◆ Task prompt ◆
In the entries below, which lines run from the one containing "GetAppInfo returns the" to the one containing "GetAppInfoOk returns a"? Copy exactly those lines, ends included, and no others.

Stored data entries
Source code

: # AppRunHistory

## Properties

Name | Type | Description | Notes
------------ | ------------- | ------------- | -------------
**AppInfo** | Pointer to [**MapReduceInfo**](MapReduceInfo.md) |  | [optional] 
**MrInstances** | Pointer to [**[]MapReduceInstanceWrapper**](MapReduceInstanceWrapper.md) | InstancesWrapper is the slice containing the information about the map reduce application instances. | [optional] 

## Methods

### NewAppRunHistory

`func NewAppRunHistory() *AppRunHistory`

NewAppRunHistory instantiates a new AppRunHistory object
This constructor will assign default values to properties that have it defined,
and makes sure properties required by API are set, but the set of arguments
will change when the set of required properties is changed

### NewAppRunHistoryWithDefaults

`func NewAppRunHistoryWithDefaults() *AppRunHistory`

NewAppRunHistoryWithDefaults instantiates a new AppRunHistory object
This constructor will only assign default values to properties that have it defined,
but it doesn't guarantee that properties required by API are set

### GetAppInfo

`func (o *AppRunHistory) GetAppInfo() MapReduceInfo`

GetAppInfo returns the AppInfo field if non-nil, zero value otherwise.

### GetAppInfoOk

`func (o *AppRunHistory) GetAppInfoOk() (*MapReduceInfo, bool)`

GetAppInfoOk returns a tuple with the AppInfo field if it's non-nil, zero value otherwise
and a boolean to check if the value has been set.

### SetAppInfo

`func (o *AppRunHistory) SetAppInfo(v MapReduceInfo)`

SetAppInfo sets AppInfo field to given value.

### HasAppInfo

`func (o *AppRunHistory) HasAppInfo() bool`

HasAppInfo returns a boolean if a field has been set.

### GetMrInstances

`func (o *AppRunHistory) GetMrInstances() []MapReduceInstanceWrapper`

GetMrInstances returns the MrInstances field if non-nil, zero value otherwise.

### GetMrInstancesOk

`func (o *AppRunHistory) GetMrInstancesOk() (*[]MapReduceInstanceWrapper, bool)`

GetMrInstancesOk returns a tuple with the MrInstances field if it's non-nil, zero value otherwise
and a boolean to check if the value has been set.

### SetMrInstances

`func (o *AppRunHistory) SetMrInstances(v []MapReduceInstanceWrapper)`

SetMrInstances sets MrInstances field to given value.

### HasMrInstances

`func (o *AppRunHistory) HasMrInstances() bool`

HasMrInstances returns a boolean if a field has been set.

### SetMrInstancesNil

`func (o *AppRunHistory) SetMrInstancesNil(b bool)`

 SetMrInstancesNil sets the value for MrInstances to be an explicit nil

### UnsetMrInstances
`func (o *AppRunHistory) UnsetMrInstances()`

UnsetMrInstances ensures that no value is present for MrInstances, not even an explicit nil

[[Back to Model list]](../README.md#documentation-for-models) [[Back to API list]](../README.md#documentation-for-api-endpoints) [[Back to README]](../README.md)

◆ Result ◆
GetAppInfo returns the AppInfo field if non-nil, zero value otherwise.

### GetAppInfoOk

`func (o *AppRunHistory) GetAppInfoOk() (*MapReduceInfo, bool)`

GetAppInfoOk returns a tuple with the AppInfo field if it's non-nil, zero value otherwise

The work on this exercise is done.